Super Bowl Ads Have Become Integrated Marketing Campaigns

by Belfort Group | Agency News , Thought Leadership
February 5, 2013

By Tom Ryan, Director of Marketing and Creative Services, Belfort Group

How do you make the most out of a $4 million ad? You cross your fingers and hope that your target audience isn’t refilling a plate of buffalo chicken dip when your ad runs. Or, you build an integrated approach into your Super Bowl advertising, engaging your customers before, during and after the big game in a variety of paid, earned and owned channels. Who could forget when Volkswagen did this famously with their Darth Vader homage in 2012, releasing the ad on Youtube prior to the big game and then reaping repeat views and buzz for weeks afterwards. On par with VW, the Doritos brand has been making customer engagement and crowd sourced advertising concepts a big part of its Super Bowl campaign since 2006.

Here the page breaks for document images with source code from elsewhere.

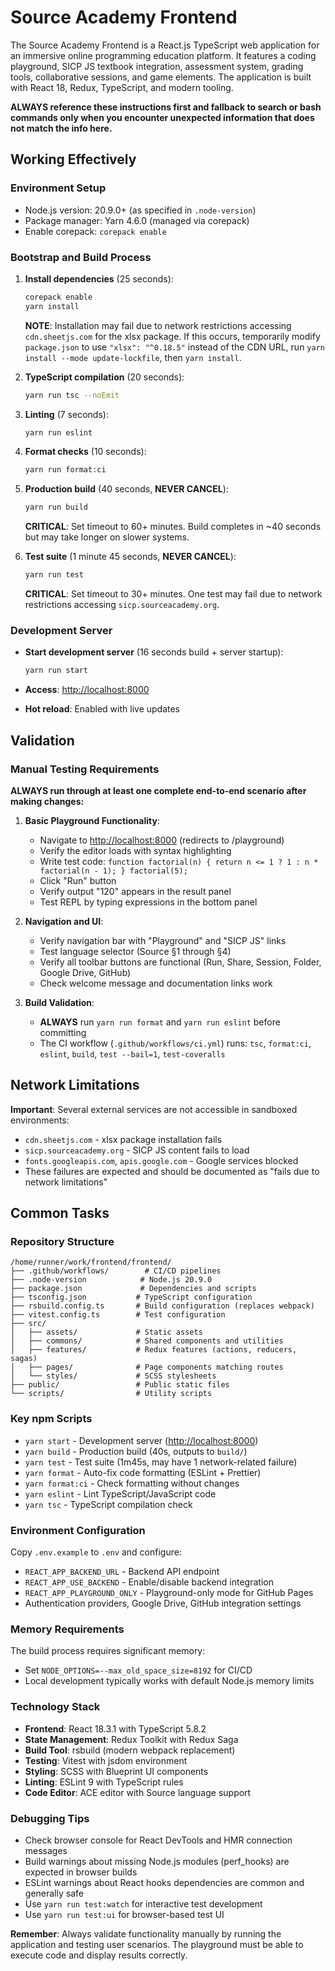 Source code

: # Source Academy Frontend

The Source Academy Frontend is a React.js TypeScript web application for an immersive online programming education platform. It features a coding playground, SICP JS textbook integration, assessment system, grading tools, collaborative sessions, and game elements. The application is built with React 18, Redux, TypeScript, and modern tooling.

**ALWAYS reference these instructions first and fallback to search or bash commands only when you encounter unexpected information that does not match the info here.**

## Working Effectively

### Environment Setup

- Node.js version: 20.9.0+ (as specified in `.node-version`)
- Package manager: Yarn 4.6.0 (managed via corepack)
- Enable corepack: `corepack enable`

### Bootstrap and Build Process

1. **Install dependencies** (25 seconds):

   ```bash
   corepack enable
   yarn install
   ```

   **NOTE**: Installation may fail due to network restrictions accessing `cdn.sheetjs.com` for the xlsx package. If this occurs, temporarily modify `package.json` to use `"xlsx": "^0.18.5"` instead of the CDN URL, run `yarn install --mode update-lockfile`, then `yarn install`.

2. **TypeScript compilation** (20 seconds):

   ```bash
   yarn run tsc --noEmit
   ```

3. **Linting** (7 seconds):

   ```bash
   yarn run eslint
   ```

4. **Format checks** (10 seconds):

   ```bash
   yarn run format:ci
   ```

5. **Production build** (40 seconds, **NEVER CANCEL**):

   ```bash
   yarn run build
   ```

   **CRITICAL**: Set timeout to 60+ minutes. Build completes in ~40 seconds but may take longer on slower systems.

6. **Test suite** (1 minute 45 seconds, **NEVER CANCEL**):

   ```bash
   yarn run test
   ```

   **CRITICAL**: Set timeout to 30+ minutes. One test may fail due to network restrictions accessing `sicp.sourceacademy.org`.

### Development Server

- **Start development server** (16 seconds build + server startup):

  ```bash
  yarn run start
  ```

- **Access**: <http://localhost:8000>
- **Hot reload**: Enabled with live updates

## Validation

### Manual Testing Requirements

**ALWAYS run through at least one complete end-to-end scenario after making changes:**

1. **Basic Playground Functionality**:
   - Navigate to <http://localhost:8000> (redirects to /playground)
   - Verify the editor loads with syntax highlighting
   - Write test code: `function factorial(n) { return n <= 1 ? 1 : n * factorial(n - 1); } factorial(5);`
   - Click "Run" button
   - Verify output "120" appears in the result panel
   - Test REPL by typing expressions in the bottom panel

2. **Navigation and UI**:
   - Verify navigation bar with "Playground" and "SICP JS" links
   - Test language selector (Source §1 through §4)
   - Verify all toolbar buttons are functional (Run, Share, Session, Folder, Google Drive, GitHub)
   - Check welcome message and documentation links work

3. **Build Validation**:
   - **ALWAYS** run `yarn run format` and `yarn run eslint` before committing
   - The CI workflow (`.github/workflows/ci.yml`) runs: `tsc`, `format:ci`, `eslint`, `build`, `test --bail=1`, `test-coveralls`

## Network Limitations

**Important**: Several external services are not accessible in sandboxed environments:

- `cdn.sheetjs.com` - xlsx package installation fails
- `sicp.sourceacademy.org` - SICP JS content fails to load
- `fonts.googleapis.com`, `apis.google.com` - Google services blocked
- These failures are expected and should be documented as "fails due to network limitations"

## Common Tasks

### Repository Structure

```
/home/runner/work/frontend/frontend/
├── .github/workflows/        # CI/CD pipelines
├── .node-version            # Node.js 20.9.0
├── package.json             # Dependencies and scripts
├── tsconfig.json           # TypeScript configuration
├── rsbuild.config.ts       # Build configuration (replaces webpack)
├── vitest.config.ts        # Test configuration
├── src/
│   ├── assets/             # Static assets
│   ├── commons/            # Shared components and utilities
│   ├── features/           # Redux features (actions, reducers, sagas)
│   ├── pages/              # Page components matching routes
│   └── styles/             # SCSS stylesheets
├── public/                 # Public static files
└── scripts/                # Utility scripts
```

### Key npm Scripts

- `yarn start` - Development server (<http://localhost:8000>)
- `yarn build` - Production build (40s, outputs to `build/`)
- `yarn test` - Test suite (1m45s, may have 1 network-related failure)
- `yarn format` - Auto-fix code formatting (ESLint + Prettier)
- `yarn format:ci` - Check formatting without changes
- `yarn eslint` - Lint TypeScript/JavaScript code
- `yarn tsc` - TypeScript compilation check

### Environment Configuration

Copy `.env.example` to `.env` and configure:

- `REACT_APP_BACKEND_URL` - Backend API endpoint
- `REACT_APP_USE_BACKEND` - Enable/disable backend integration
- `REACT_APP_PLAYGROUND_ONLY` - Playground-only mode for GitHub Pages
- Authentication providers, Google Drive, GitHub integration settings

### Memory Requirements

The build process requires significant memory:

- Set `NODE_OPTIONS=--max_old_space_size=8192` for CI/CD
- Local development typically works with default Node.js memory limits

### Technology Stack

- **Frontend**: React 18.3.1 with TypeScript 5.8.2
- **State Management**: Redux Toolkit with Redux Saga
- **Build Tool**: rsbuild (modern webpack replacement)
- **Testing**: Vitest with jsdom environment
- **Styling**: SCSS with Blueprint UI components
- **Linting**: ESLint 9 with TypeScript rules
- **Code Editor**: ACE editor with Source language support

### Debugging Tips

- Check browser console for React DevTools and HMR connection messages
- Build warnings about missing Node.js modules (perf_hooks) are expected in browser builds
- ESLint warnings about React hooks dependencies are common and generally safe
- Use `yarn run test:watch` for interactive test development
- Use `yarn run test:ui` for browser-based test UI

**Remember**: Always validate functionality manually by running the application and testing user scenarios. The playground must be able to execute code and display results correctly.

This year, several brands are vying for the coveted consumer and media share of mind that  demonstrates  pre-Super Bowl awareness, pre-game customer engagement,  traditional and social media exposure, in-game fan favorite status, and post-game buzz. Some, like Mercedes and Samsung, have even been able to leverage media relations with traditional broadcast coverage by releasing their ads or teaser versions in social channels prior to the big game, which resulted in a CNN segment analyzing the effectiveness of this pre-release strategy. Newsflash CNN, you just gave these campaigns the boost the advertisers were seeking.

We enjoyed watching the integrated marketing campaigns and evaluating  which brands made the most effective use of paid, earned and owned channels. Surprisingly, many brands that have led the way in the past, failed to hit the mark this year. While nearly half the ads had hashtags to encourage social chatter, very few had a call to action or a driver to an online experience.

Our winners and losers for the integrated advertising strategy include:


  1. Oreo. While Oreo’s Super Bowl spot featuring the classic cookie versus crème debate (Whisper Fight) that turned  into mayhem at a public library was entertaining and funny, it was an effective social media play that put the brand over the top and delivered an integrated experience for consumers. During the power outage, Oreo was able to seize the moment because it had a central social command center set up that included the brand team. Because of this, they were able to green light a relevant and creative concept that played off the power outage. The “You can still dunk in the dark” creative concept was posted on Facebook and  shared more than 18,000 times. This dunk in the dark was a big win for the brand.
  2. Audi: Fans voted on one of three endings for the Audi Bowl commercial online and the spot was still effective live, spurring consumer buzz in social channels. Tweets:  6,673, Youtube views: 7,961,027.
  3. Taco Bell: Old folks having a rollicking good time then finishing it off with a trip to Taco Bell while a Spanish version of the song “We Are Young” played in the background. The Taco Bell commercial was fun, delivered on the brand promise, spoke to a multicultural audience and created great social buzz. Tweets:  56,592, Youtube views:  1,241,108.
  4. Mercedes: Lots of people complained about brands releasing commercials prior to the game, but this spot was a win for Mercedes given the pre-game news exposure and considering the fact their spot was slotted for late in the game after a long power outage. Tweets: 14,087, Youtube views: 6,680,793.
  5. Dodge Ram & Jeep:  Ram and Jeep leveraged tributes to farmers and veterans to strike a chord with Americans, and it resonated in social media. Tweets: 3,223, Youtube views: 699,274. Tweets: 5,418, Youtube views: 430,523.
  6. Iron Man: The Iron Man commercial was one of the few spots to wow the audience and provide a compelling reason to go online to consume more content. Tweets:  598, Youtube views: 14,621, Facebook extended trailer views: 73,218, Facebook comments: 53,468.
  7. GoDaddy: Gross, over the top, and beyond the realm of good taste. The GoDaddy commercial made people so universally disgusted that they had to say something about it in social media.
  8. Pepsi: May be the first time that a brand was able to spoof its competitor (Coke) with a produced video during the game. Pepsi’s spoof had the likenesses of the characters from the Coke chase commercial.



  1. Coke: Seemed like the concept could have used some work. The Coke ad drove fans to vote for the winner of the desert race online but the payoff ending was lackluster. Plus Pepsi was able to create a video to spoof the commercial which they launched real-time during the game.
  2. Budweiser: Except for the Clydesdale ad, most of the Budweiser Black Crown and Bud Light spots failed to live up to past Super Bowl campaigns and had no online tie-ins.
  3. Volkswagen: German engineering makes you so happy that you start talking as if you’re Jamaican. The VW ad, called racist by some detractors, just wasn’t all that funny and creating controversy over racism is always a losing outcome.